Makes total sense. But makes me wonder: doesn’t this make the relative safety of the AI models themselves moot? As in, I get that the AI models are just numbers and so on but if the files they are bundled with could still be executing telemetry on behalf of their providers, does that make the distinction between models and wider files unimportant in terms of their effects?

And this makes me wonder: if all of this is the case, why do people so often characterise local AI as a qualitatively better approach from a privacy point of view? It seems like one still ends up relying on a great deal of trust of often the same corporations we don’t want to submit our data to through cloud AI… Might be completely misunderstanding here, of course!

On a related note, does it matter what type of file we’re talking about? I’ve recently read that safetensors files should solve the potential problems I think are described above (about something other than the models being snuck inside the ‘ZIP’ file along with the model) - CKPT vs SafeTensors 2026: Complete Security Guide & Conversion . Would a safetensors file eliminate the risk that

The compressed file (the “ZIP”) could contain malicious code that does bad things when you try to unpack it.

or does this risk persist regardless the file type?

That’s not how it works. The model itself doesn’t send any telemetry. What might send telemetry is the code that sends data to the model or code that sends data from the model back to the app.

Model providers for open-weights models (like Moonshot, Deepseek, or Facebook) can’t collect data here, because they don’t provide code for these steps.

Cloud model providers (OpenAI, Anthropic, OpenRouter, nano-gpt, …), on the other hand, very much provide the code for these steps so they may or may not collect telemetry here.

In the case of Draw Things (or any other local app), Draw Things controls the code for these steps, so they decide what data is collected and sent to whom.

In general, the entity running the model chooses the inference framework and how data is sent to/from the model. This is typically also the entity choosing where, how, and what is collected in terms of telemetry, logs, training data, etc.

if all of this is the case, why do people so often characterise local AI as a qualitatively better approach from a privacy point of view?

Because anything that runs on your computer and wants to collect telemetry needs to send that data through your network. This gives you (or someone technical enough) the option to inspect if data is sent somewhere. If a provider claims they don’t collect telemetry and do everything locally and you still see them sending data over the network something smells funny.

With cloud-hosted AI this method of verification is not possible because you send your data to them to have it processed. You can’t see what’s happening on their servers so they may or may not collect telemetry.

or does this risk persist regardless the file type?

The (security) risk of files from the internet containing 3d party malware or spyware exists regardless of file type.

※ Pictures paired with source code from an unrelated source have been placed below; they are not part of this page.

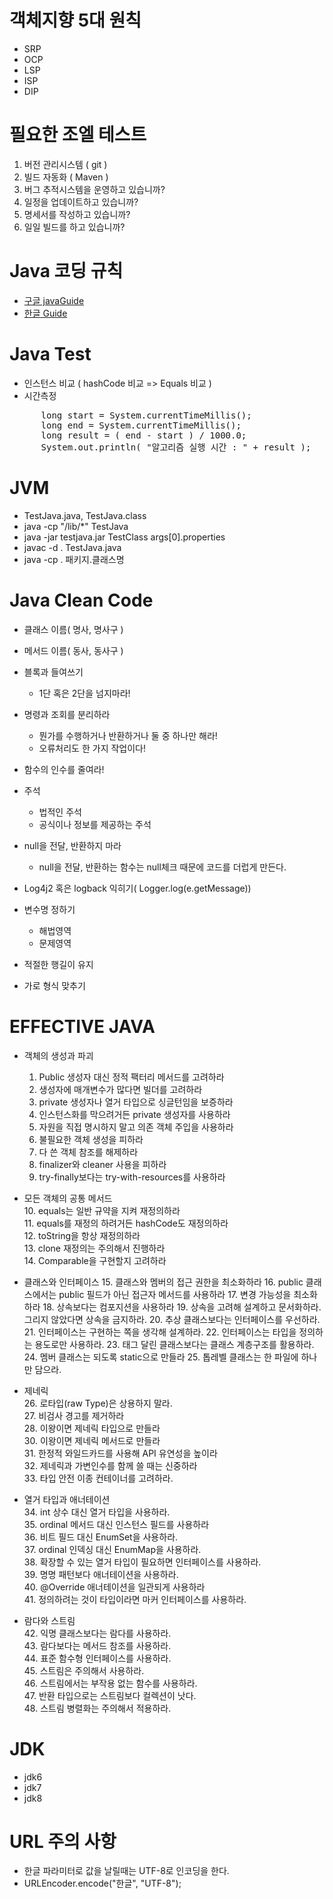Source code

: # 객체지향 5대 원칙
 - SRP
 - OCP
 - LSP
 - ISP
 - DIP

# 필요한 조엘 테스트  

 1. 버전 관리시스템 ( git )  
 2. 빌드 자동화 ( Maven )  
 3. 버그 추적시스템을 운영하고 있습니까?   
 4. 일정을 업데이트하고 있습니까?  
 5. 명세서를 작성하고 있습니까?  
 6. 일일 빌드를 하고 있습니까?  


# Java 코딩 규칙

 - [구글 javaGuide](https://google.github.io/styleguide/javaguide.html)
 - [한글 Guide](https://myeonguni.tistory.com/1596)


# Java Test

 - 인스턴스 비교 ( hashCode 비교 => Equals 비교 ) 
 - 시간측정
 
<pre>
      long start = System.currentTimeMillis();  
      long end = System.currentTimeMillis();  
      long result = ( end - start ) / 1000.0;  
      System.out.println( "알고리즘 실행 시간 : " + result );  
</pre>
 
 
# JVM

 - TestJava.java, TestJava.class
 - java -cp "/lib/*" TestJava
 - java -jar testjava.jar TestClass args[0].properties
 - javac -d . TestJava.java
 - java -cp . 패키지.클래스명
  
  
 # Java Clean Code
 
- 클래스 이름( 명사, 명사구 )

- 메서드 이름( 동사, 동사구 )

- 블록과 들여쓰기
  - 1단 혹은 2단을 넘지마라!

- 명령과 조회를 분리하라
  - 뭔가를 수행하거나 반환하거나 둘 중 하나만 해라!
  - 오류처리도 한 가지 작업이다!
  
- 함수의 인수를 줄여라!

- 주석
  - 법적인 주석
  - 공식이나 정보를 제공하는 주석

- null을 전달, 반환하지 마라
  - null을 전달, 반환하는 함수는 null체크 때문에 코드를 더럽게 만든다.
  
- Log4j2 혹은 logback 익히기( Logger.log(e.getMessage))
- 변수명 정하기
  - 해법영역
  - 문제영역
  
- 적절한 행길이 유지
- 가로 형식 맞추기

# EFFECTIVE JAVA

 - 객체의 생성과 파괴
   1. Public 생성자 대신 정적 팩터리 메서드를 고려하라
   2. 생성자에 매개변수가 많다면 빌더를 고려하라
   3. private 생성자나 열거 타입으로 싱글턴임을 보증하라
   4. 인스턴스화를 막으려거든 private 생성자를 사용하라
   5. 자원을 직접 명시하지 말고 의존 객체 주입을 사용하라
   6. 불필요한 객체 생성을 피하라
   7. 다 쓴 객체 참조를 해제하라
   8. finalizer와 cleaner 사용을 피하라
   9. try-finally보다는 try-with-resources를 사용하라
   
 - 모든 객체의 공통 메서드    
   10. equals는 일반 규약을 지켜 재정의하라  
   11. equals를 재정의 하려거든 hashCode도 재정의하라  
   12. toString을 항상 재정의하라  
   13. clone 재정의는 주의해서 진행하라  
   14. Comparable을 구현할지 고려하라  

- 클래스와 인터페이스
   15. 클래스와 멤버의 접근 권한을 최소화하라
   16. public 클래스에서는 public 필드가 아닌 접근자 메서드를 사용하라
   17. 변경 가능성을 최소화하라
   18. 상속보다는 컴포지션을 사용하라
   19. 상속을 고려해 설계하고 문서화하라. 그리지 않았다면 상속을 금지하라.
   20. 추상 클래스보다는 인터페이스를 우선하라.
   21. 인터페이스는 구현하는 쪽을 생각해 설계하라.
   22. 인터페이스는 타입을 정의하는 용도로만 사용하라.
   23. 태그 달린 클래스보다는 클래스 계층구조를 활용하라.
   24. 멤버 클래스는 되도록 static으로 만들라
   25. 톱레벨 클래스는 한 파일에 하나만 담으라.

- 제네릭  
   26. 로타입(raw Type)은 상용하지 말라.  
   27. 비검사 경고를 제거하라  
   28. 이왕이면 제네릭 타입으로 만들라  
   30. 이왕이면 제네릭 메서드로 만들라  
   31. 한정적 와일드카드를 사용해 API 유연성을 높이라  
   32. 제네릭과 가변인수를 함께 쓸 때는 신중하라  
   33. 타입 안전 이종 컨테이너를 고려하라.  
   
- 열거 타입과 애너테이션  
   34. int 상수 대신 열거 타입을 사용하라.    
   35. ordinal 메서드 대신 인스턴스 필드를 사용하라  
   36. 비트 필드 대신 EnumSet을 사용하라.  
   37. ordinal 인덱싱 대신 EnumMap을 사용하라.   
   38. 확장할 수 있는 열거 타입이 필요하면 인터페이스를 사용하라.  
   39. 명명 패턴보다 애너테이션을 사용하라.  
   40. @Override 애너테이션을 일관되게 사용하라  
   41. 정의하려는 것이 타입이라면 마커 인터페이스를 사용하라.  
   
- 람다와 스트림  
   42. 익명 클래스보다는 람다를 사용하라.  
   43. 람다보다는 메서드 참조를 사용하라.  
   44. 표준 함수형 인터페이스를 사용하라.  
   45. 스트림은 주의해서 사용하라.  
   46. 스트림에서는 부작용 없는 함수를 사용하라.  
   47. 반환 타입으로는 스트림보다 컬렉션이 낫다.  
   48. 스트림 병렬화는 주의해서 적용하라.  
    
# JDK
 - jdk6  
 - jdk7  
 - jdk8  
 
 # URL 주의 사항
  - 한글 파라미터로 값을 날릴때는 UTF-8로 인코딩을 한다.  
  - URLEncoder.encode("한글", "UTF-8");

The risk of providers adding telemetry/tracking into model code distributed on Huggingface is file-type specific. That said, Huggingface is very strict with not having this in the models they have on the platform, which is why you find initiatives like the one you linked (new/custom file formats) to make this requirement easier to enforce.

Thank you (all) very much for your advice. I’ve gotta say, it’s really reassuring to have your guidance and, tbh, great to just feel a bit less alone in caring about all of this.

One final question if that’s ok:

If a provider claims they don’t collect telemetry and do everything locally and you still see them sending data over the network something smells funny.

In the case of draw things, there is a small amount of network activity every time I use it - we’re talking about 10-25 kb according to system monitor. The app creators say that some network activity will occur in order to get an updated list of available models from Github. However, I’ve no idea how much activity I ought to expect this to take. So I’m wondering, does what I’m seeing seem consistent with what the creators say the app does? And/or how much network traffic would I expect to see if something more sinister were going on?